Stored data
........

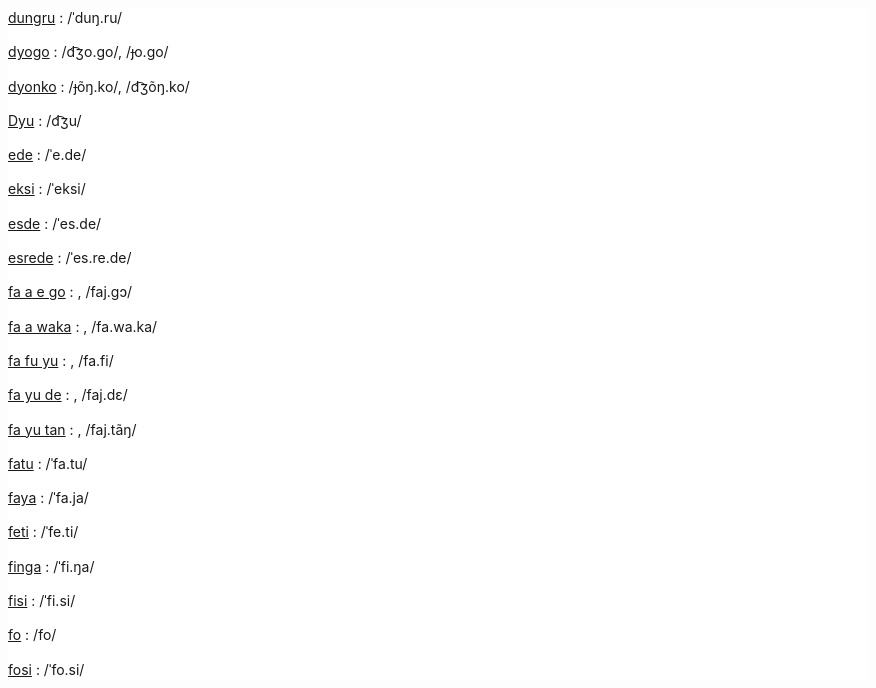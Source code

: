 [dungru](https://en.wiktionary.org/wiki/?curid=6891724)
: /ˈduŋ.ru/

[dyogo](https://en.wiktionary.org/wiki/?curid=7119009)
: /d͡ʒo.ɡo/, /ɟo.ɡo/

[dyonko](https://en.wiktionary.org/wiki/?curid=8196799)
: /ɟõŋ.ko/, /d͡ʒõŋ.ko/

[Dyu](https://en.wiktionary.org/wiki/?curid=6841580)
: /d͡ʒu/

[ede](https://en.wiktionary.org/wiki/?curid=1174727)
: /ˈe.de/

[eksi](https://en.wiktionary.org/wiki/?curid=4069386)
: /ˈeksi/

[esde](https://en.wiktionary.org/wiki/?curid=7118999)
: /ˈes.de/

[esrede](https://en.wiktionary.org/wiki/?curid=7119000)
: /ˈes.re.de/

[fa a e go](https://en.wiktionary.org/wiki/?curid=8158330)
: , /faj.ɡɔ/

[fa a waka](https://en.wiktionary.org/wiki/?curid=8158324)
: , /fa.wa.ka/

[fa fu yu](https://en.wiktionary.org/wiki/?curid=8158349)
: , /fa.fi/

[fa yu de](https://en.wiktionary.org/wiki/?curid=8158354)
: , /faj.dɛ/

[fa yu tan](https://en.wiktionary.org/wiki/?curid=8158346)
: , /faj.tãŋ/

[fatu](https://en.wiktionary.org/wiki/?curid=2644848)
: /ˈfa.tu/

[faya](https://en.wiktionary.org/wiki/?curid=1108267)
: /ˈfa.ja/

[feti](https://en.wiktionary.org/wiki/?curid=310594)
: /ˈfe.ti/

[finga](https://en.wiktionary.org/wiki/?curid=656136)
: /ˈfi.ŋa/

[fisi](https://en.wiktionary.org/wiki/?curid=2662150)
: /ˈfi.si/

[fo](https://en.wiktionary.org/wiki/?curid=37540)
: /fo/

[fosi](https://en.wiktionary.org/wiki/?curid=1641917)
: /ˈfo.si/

........

# [WHAT IS BEING ASKED]
Reproduce these records exactly, but not the pictures.

# [ANSWER SPACE]
Source code

: [dungru](https://en.wiktionary.org/wiki/?curid=6891724)
: /ˈduŋ.ru/

[dyogo](https://en.wiktionary.org/wiki/?curid=7119009)
: /d͡ʒo.ɡo/, /ɟo.ɡo/

[dyonko](https://en.wiktionary.org/wiki/?curid=8196799)
: /ɟõŋ.ko/, /d͡ʒõŋ.ko/

[Dyu](https://en.wiktionary.org/wiki/?curid=6841580)
: /d͡ʒu/

[ede](https://en.wiktionary.org/wiki/?curid=1174727)
: /ˈe.de/

[eksi](https://en.wiktionary.org/wiki/?curid=4069386)
: /ˈeksi/

[esde](https://en.wiktionary.org/wiki/?curid=7118999)
: /ˈes.de/

[esrede](https://en.wiktionary.org/wiki/?curid=7119000)
: /ˈes.re.de/

[fa a e go](https://en.wiktionary.org/wiki/?curid=8158330)
: , /faj.ɡɔ/

[fa a waka](https://en.wiktionary.org/wiki/?curid=8158324)
: , /fa.wa.ka/

[fa fu yu](https://en.wiktionary.org/wiki/?curid=8158349)
: , /fa.fi/

[fa yu de](https://en.wiktionary.org/wiki/?curid=8158354)
: , /faj.dɛ/

[fa yu tan](https://en.wiktionary.org/wiki/?curid=8158346)
: , /faj.tãŋ/

[fatu](https://en.wiktionary.org/wiki/?curid=2644848)
: /ˈfa.tu/

[faya](https://en.wiktionary.org/wiki/?curid=1108267)
: /ˈfa.ja/

[feti](https://en.wiktionary.org/wiki/?curid=310594)
: /ˈfe.ti/

[finga](https://en.wiktionary.org/wiki/?curid=656136)
: /ˈfi.ŋa/

[fisi](https://en.wiktionary.org/wiki/?curid=2662150)
: /ˈfi.si/

[fo](https://en.wiktionary.org/wiki/?curid=37540)
: /fo/

[fosi](https://en.wiktionary.org/wiki/?curid=1641917)
: /ˈfo.si/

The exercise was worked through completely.